Когда мы начинали, шёл 1992 год, Советский Союз только-только развалился, рок-н-ролльное движение пошло на дикий спад. Не сравнить с тем, что было в «перестройку». Тогда как раз и распалось большое количество групп, которые в конце 80-х собирали полные залы, и весь этот перестроечный оптимизм просто-напросто рухнул. Осталось какое-то количество команд, которые могли себе позволить безбедное существование, а остальные просто канули в никуда.

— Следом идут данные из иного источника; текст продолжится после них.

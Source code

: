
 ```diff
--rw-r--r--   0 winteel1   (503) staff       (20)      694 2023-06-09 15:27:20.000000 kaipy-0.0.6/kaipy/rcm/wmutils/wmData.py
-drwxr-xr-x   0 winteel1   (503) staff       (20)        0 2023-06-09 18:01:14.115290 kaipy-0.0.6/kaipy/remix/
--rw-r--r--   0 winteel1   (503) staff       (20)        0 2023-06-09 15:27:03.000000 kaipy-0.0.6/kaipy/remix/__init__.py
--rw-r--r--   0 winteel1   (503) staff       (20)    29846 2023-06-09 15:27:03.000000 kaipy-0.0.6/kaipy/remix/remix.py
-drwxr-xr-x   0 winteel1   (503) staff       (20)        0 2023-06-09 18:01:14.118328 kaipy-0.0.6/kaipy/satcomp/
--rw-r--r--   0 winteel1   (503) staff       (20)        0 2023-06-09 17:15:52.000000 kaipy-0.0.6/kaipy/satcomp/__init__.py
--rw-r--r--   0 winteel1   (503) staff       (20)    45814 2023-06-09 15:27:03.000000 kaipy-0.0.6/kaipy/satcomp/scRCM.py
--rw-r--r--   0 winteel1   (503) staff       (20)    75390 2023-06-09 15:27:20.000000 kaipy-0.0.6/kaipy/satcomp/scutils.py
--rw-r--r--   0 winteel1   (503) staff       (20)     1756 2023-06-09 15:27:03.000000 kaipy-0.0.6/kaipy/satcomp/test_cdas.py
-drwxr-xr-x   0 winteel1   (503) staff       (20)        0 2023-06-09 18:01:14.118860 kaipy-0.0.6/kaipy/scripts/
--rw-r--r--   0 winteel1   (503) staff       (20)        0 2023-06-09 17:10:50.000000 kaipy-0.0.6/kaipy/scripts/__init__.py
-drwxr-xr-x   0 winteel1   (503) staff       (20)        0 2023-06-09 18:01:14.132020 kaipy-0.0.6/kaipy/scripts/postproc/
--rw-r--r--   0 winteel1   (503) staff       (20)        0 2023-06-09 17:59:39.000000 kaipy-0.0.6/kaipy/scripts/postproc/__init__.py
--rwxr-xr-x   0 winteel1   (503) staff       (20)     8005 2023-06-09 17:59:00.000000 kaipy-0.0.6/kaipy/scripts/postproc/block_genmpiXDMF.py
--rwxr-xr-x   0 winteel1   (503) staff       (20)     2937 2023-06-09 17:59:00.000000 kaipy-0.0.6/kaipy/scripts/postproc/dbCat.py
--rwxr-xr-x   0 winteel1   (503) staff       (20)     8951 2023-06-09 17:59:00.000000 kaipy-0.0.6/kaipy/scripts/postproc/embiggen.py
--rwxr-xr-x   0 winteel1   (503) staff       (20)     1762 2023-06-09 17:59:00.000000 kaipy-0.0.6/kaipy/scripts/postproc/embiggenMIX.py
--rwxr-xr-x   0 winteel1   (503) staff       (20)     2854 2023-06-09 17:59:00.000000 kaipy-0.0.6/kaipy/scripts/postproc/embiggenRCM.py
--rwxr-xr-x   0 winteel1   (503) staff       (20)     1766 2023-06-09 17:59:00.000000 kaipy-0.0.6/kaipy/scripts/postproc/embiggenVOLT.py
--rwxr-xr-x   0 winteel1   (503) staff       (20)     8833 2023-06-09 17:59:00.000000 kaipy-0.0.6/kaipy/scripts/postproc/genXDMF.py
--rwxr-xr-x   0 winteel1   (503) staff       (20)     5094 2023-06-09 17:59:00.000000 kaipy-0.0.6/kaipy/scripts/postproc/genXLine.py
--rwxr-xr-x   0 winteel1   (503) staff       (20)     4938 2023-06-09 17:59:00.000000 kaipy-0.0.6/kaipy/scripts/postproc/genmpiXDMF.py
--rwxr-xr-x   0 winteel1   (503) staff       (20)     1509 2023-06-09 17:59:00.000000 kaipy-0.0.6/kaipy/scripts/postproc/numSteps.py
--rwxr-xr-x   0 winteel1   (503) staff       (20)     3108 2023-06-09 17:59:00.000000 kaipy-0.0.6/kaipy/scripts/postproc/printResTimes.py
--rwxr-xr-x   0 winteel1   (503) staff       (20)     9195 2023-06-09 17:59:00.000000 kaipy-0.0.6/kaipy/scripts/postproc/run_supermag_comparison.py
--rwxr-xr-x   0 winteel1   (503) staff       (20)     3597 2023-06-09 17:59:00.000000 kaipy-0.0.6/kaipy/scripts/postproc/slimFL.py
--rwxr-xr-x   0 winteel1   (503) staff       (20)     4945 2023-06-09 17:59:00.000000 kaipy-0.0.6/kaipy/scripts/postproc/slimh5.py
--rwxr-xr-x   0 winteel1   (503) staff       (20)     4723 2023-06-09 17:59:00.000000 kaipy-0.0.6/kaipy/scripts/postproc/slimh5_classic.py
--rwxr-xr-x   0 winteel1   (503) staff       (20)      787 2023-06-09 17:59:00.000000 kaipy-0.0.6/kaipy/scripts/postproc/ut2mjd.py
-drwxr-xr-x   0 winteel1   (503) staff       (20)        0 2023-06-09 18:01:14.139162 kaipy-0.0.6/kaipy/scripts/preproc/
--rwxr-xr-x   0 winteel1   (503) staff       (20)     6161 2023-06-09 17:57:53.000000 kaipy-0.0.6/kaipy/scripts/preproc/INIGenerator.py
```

Мы были воспитаны немножко на другой музыке, и отношение к ней у нас было такое… Околорелигиозное. Несмотря на весь тот бардак, который в то время творился в стране, мы верили в то, что делаем, жили этой музыкой и за счёт музыки. Я вот, например, нигде не работаю года с 1996-го, потому что понимал, что в противном случае о рок-н-ролле можно будет просто забыть. Да и универ мне нужен был, по большому счёту, как законная отмазка от армии.

90-е были беспросветным временем — настолько была ужасна экономическая ситуация. Каждый год хуже предыдущего. При этом мы не сдавались — считаю, что это время нас закалило. К тому же тогда прошла моя юность. Я вспоминаю об этом с большей теплотой, чем о том, что было потом, когда все начали заниматься каким-то непонятным самоуничтожением — алкоголь, наркотики и прочее. Наверное, когда людям приходилось выживать, они себя и не губили, а когда немножко отпустило, тогда всё и началось.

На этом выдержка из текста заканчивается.